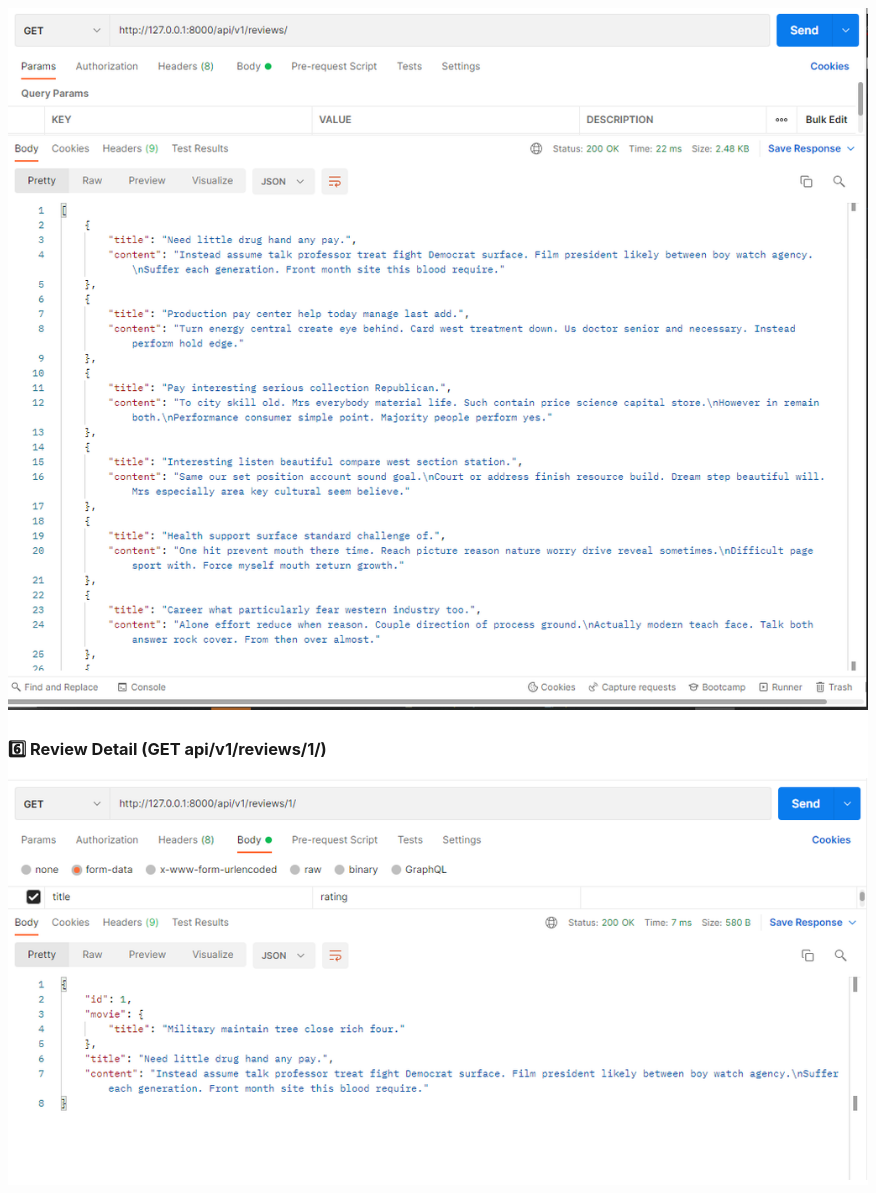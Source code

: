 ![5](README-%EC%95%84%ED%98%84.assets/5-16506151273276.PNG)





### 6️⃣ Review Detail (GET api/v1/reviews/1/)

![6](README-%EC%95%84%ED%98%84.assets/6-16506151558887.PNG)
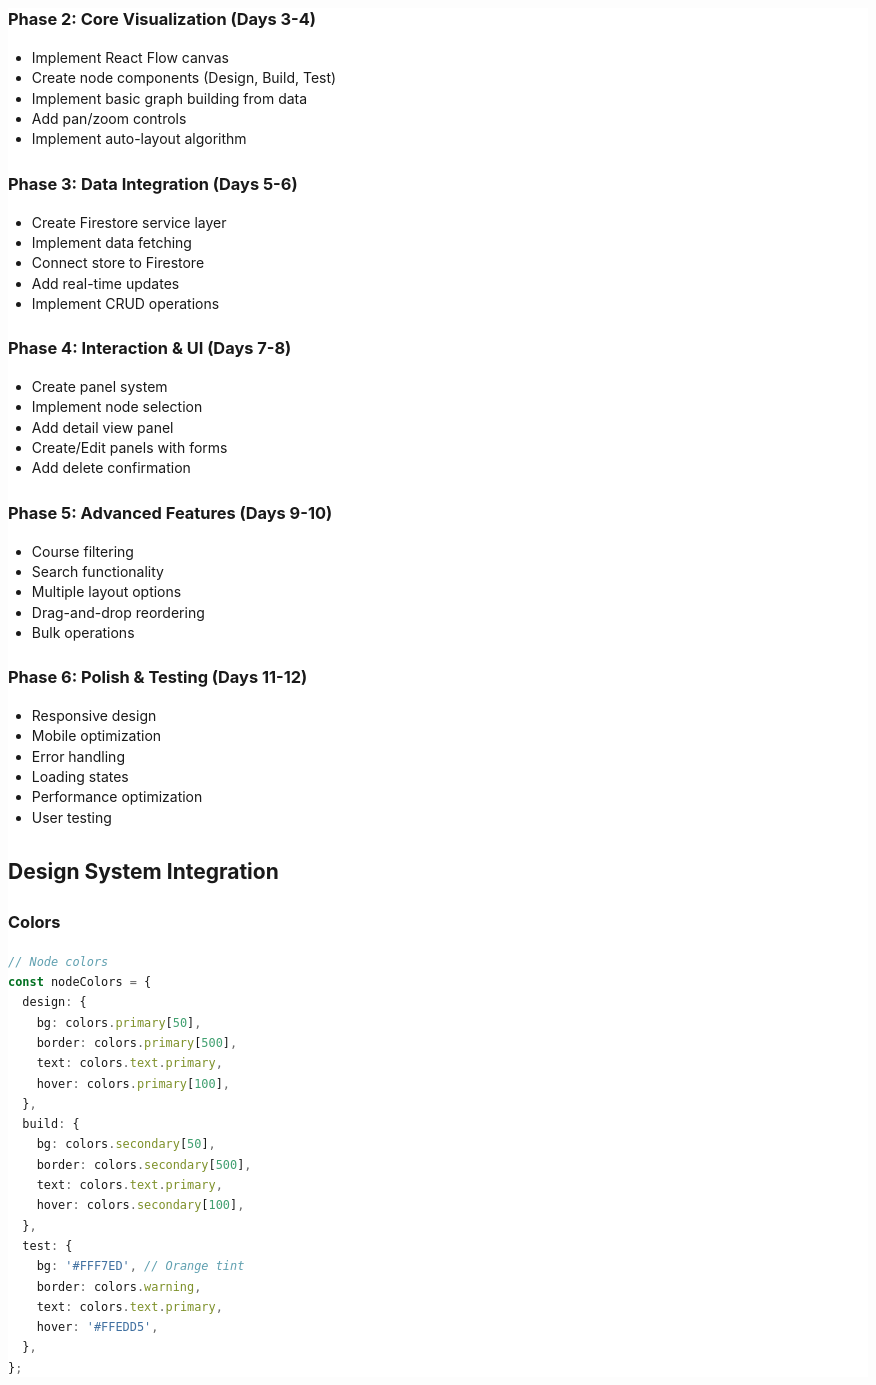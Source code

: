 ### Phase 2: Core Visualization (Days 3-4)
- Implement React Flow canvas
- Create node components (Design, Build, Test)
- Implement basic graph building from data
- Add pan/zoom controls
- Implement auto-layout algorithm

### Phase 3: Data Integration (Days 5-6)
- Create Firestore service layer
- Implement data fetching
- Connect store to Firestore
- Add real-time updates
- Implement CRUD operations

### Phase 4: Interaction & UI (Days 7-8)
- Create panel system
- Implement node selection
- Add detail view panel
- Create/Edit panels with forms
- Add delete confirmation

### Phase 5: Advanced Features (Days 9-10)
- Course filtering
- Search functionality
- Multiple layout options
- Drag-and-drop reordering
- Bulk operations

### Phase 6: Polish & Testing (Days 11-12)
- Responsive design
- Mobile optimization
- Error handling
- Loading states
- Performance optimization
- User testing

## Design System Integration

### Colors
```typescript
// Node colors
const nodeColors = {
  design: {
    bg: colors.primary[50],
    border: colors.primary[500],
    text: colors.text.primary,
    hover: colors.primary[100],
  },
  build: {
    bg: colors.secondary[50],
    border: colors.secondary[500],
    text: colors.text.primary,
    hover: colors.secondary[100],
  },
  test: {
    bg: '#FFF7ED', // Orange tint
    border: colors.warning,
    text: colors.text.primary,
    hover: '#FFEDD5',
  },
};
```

★ ★ ★ ★ ★

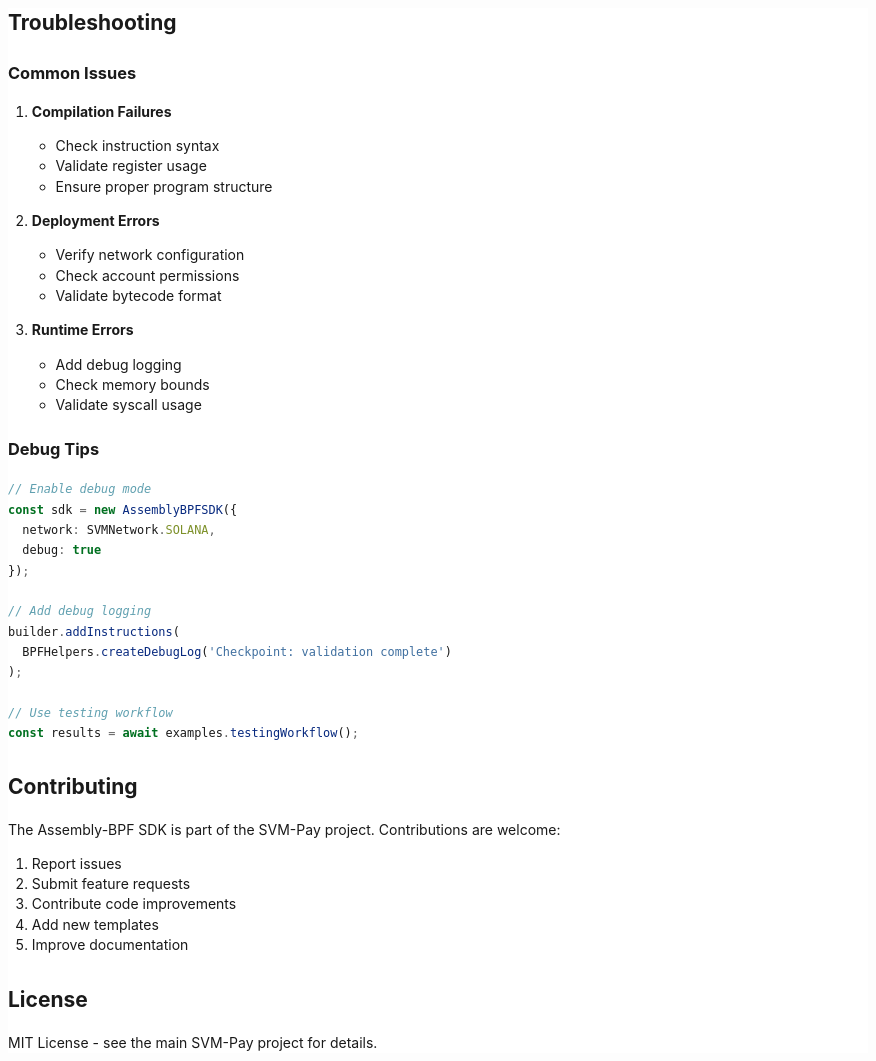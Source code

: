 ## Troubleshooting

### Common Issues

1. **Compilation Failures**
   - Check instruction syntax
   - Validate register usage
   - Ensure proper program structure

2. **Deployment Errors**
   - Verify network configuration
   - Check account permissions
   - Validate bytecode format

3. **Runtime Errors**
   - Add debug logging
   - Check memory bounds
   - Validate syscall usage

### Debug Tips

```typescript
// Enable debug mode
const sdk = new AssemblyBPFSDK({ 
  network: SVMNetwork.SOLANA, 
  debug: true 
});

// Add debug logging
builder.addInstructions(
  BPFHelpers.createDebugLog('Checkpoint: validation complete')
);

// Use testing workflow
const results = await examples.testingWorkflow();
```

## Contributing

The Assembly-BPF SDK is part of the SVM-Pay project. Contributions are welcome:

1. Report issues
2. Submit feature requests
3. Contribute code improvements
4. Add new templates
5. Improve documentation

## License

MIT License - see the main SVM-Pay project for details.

★ ★ ★ ★ ★

If a line of the data above contains "Errors", copy it out.

2. **Deployment Errors**
3. **Runtime Errors**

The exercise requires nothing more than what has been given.